Mechanically active integrins target lytic secretion at the immune synapse to facilitate cellular cytotoxicity

Cytotoxic lymphocytes fight pathogens and cancer by forming immune synapses with infected or transformed target cells and then secreting cytotoxic perforin and granzyme into the synaptic space, with potent and specific killing achieved by this focused delivery. The mechanisms that establish the precise location of secretory events, however, remain poorly understood. Here we use single cell biophysical measurements, micropatterning, and functional assays to demonstrate that localized mechanotransduction helps define the position of secretory events within the synapse. Ligand-bound integrins, predominantly the α L β 2 isoform LFA-1, function as spatial cues to attract lytic granules containing perforin and granzyme and induce their fusion with the plasma membrane for content release. LFA-1 is subjected to pulling forces within secretory domains, and disruption of these forces via depletion of the adaptor molecule talin abrogates cytotoxicity.
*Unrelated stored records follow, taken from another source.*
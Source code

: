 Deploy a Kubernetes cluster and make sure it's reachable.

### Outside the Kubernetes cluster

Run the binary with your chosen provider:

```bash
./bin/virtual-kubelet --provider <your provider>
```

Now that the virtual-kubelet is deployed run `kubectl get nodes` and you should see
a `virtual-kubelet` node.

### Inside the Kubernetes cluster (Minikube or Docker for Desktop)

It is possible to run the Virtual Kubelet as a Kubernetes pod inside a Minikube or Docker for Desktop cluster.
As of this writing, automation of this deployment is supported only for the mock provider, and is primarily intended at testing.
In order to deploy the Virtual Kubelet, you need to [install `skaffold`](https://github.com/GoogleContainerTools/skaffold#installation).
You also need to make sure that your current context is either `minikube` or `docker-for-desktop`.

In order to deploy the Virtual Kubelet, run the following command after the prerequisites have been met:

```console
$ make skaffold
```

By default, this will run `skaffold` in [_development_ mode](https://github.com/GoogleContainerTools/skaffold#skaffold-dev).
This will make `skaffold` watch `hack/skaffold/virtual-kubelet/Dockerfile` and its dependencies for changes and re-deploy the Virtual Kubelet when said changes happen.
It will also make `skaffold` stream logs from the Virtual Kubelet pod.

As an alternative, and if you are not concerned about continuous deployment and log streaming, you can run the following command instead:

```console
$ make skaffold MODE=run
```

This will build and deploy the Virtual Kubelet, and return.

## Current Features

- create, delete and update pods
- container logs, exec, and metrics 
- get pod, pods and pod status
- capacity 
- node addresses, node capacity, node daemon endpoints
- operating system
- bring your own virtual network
We thus conclude that lymphocytes employ an integrin-dependent mechanical checkpoint to enhance their cytotoxic power and fidelity. Cytotoxic response is mediated by delivery of lytic molecules at the effector cell/target cell junction site, termed the immunological synapse. Here the authors find, using single cell biophysical measurements, that the during this process the αLβ2 integrin, LFA-1, helps focus lytic granule release via talin-dependent, pulling force-mediated spatial guidance.